Martin Shkreli is the man who became infamous through buying the rights to Darapim (pyrethamine) and raising the price by 5000% from $13.50 to $750 per pill. There is, I suggest, an inescapable logic to his move that Hillary Clinton described as “outrageous.”
Pyrethamine has been around since 1959 and used, usually in combination, to treat toxoplasmosis and malaria. But now with the enthusiasm for “repurposing” drugs it is being tested or proposed as a treatment for motor neurone disease, chronic lymphocytic leukaemia, and melanoma. This is where the logic begins—because people will pay a great deal of money for a few more weeks of life or even the possibility of a few more weeks.

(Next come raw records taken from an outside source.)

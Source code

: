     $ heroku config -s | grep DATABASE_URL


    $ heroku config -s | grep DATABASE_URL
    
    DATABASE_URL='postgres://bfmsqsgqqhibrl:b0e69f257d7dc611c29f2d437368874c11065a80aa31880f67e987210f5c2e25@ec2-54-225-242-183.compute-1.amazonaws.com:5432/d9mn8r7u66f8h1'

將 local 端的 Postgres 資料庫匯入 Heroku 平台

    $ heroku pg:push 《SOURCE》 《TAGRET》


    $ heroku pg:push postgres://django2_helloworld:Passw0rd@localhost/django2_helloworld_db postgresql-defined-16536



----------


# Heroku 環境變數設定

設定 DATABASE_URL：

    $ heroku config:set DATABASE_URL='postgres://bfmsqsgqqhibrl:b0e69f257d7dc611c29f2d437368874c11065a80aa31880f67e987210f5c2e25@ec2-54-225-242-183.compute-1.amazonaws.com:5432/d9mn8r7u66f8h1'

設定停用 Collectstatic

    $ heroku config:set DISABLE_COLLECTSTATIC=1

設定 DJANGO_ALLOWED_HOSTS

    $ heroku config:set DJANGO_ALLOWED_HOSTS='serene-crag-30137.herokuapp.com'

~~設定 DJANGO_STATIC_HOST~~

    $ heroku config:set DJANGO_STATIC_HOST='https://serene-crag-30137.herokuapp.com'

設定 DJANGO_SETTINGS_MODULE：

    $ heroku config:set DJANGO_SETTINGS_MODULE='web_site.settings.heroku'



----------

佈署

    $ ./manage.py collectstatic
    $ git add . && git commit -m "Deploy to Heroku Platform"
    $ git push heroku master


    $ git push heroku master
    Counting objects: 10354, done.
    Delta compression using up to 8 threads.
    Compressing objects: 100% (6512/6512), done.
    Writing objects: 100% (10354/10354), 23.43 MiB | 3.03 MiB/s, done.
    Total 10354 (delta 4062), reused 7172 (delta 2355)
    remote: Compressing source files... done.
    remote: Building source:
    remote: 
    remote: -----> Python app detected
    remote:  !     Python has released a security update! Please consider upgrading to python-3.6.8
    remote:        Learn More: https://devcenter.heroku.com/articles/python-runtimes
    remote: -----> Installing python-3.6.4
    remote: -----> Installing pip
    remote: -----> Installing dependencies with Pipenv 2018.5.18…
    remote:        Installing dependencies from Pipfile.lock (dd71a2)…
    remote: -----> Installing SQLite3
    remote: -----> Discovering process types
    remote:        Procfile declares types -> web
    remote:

Established drug companies know this, which is why, as a paper in the Journal of the National Cancer Institute described in 2009, Bristol-Myers Squibb could charge $80 352 for a course of Cetuximab, an epidermal growth factor receptor inhibitor, to treat non-small lung cancer. In a large European trial overall survival was increased by 1.2 months, meaning that the cost of an extra patient-year of life was $800 000. That, of course, is just the cost of the drug, and as the extra year of life was accompanied by febrile neutropenia, an acne-like reaction, diarrhoea, and infusion-related reactions the cost of care was no doubt substantial.
The paper gives other examples of expensive drugs producing short extensions to life: Avastin cost $90 816 for 1.5 months of life; Sorafenib $34 373 for 2.7 months (a bargain); and Eriotinib $15 752 for 10 days. I remember a ghoulish oncologist telling me “We now need stopwatches for our trials.”
Larry Summers, a leading economist, once president of Harvard, and co-chair of the Lancet Commission on Investing in Health, explained at the launch of the commission, economists have now measured the amount people will pay for an extra year of life and it boosts the return on investment from investing a dollar in health from $9 to $20. This is part of the explanation of why the United States spends 17.5% of its gross domestic product on healthcare and all countries experience continuing pressure to increase their spend.
Most patients in the US will have their drugs paid for by insurers or the government, but I listened this week to the broadcaster Steve Hewlett describe how he has been asked to pay £15 624 for a drug, ramucirumab, to treat his oesophageal cancer that has metastasised to his liver and not responded to first line treatment. The National Institute of Health and Clinical Excellence did not approve the drug for use in the NHS—unsurprisingly since it’s cut off for a quality adjusted life year is around £30 000. Hewlett described how he contacted the manufacturers and found he could get it more cheaply and that the Royal Marsden had miscalculated his dose. It still, however, knocks off only a few thousand pounds. Hewlett described how he felt he had no choice but to try the drug, recognising that it might produce no benefit at all—or, the upside, produce a much better response than the tyrannical average. His consultant advised him to pay for the drug unless he was needing the money for something like a family wedding (a way surely of saying that she didn’t have much confidence in the drug).
The infamous Shkreli, who is facing trial for fraud, re-enters the story here. He told the Financial Times at a lunch that he thought that Daraprim, which may keep people with a fatal disease alive, “was woefully underpriced.” He thinks that he should have charged more than $750 a pill: “It is not a question of ‘Is this fair?’, or ‘What did you pay for it?’, or ‘When was it invented’. It should be more expensive in many ways…“If you have a drug that is $100 for one course of therapy, and you know that you can charge $100,000, what should shareholders think when you say, ‘I’d rather not take the heat’?”
He’s being logical. Drug companies say that they price drugs high to cover research costs. We must pay astronomical prices for toxic and largely ineffective drugs in order to have future drugs that will, we hope, be more effective. But this is bullshit. I learnt at business school that the right price for a product is whatever you can get people to pay. The market decides. Anything else, as Shkreli says, is cheating shareholders, and in the US the law says that companies have a duty to maximise the financial return to shareholders.
Shkreli is not the problem: he’s simply a symptom of our inability to face up to death.
Richard Smith was the editor of The BMJ until 2004.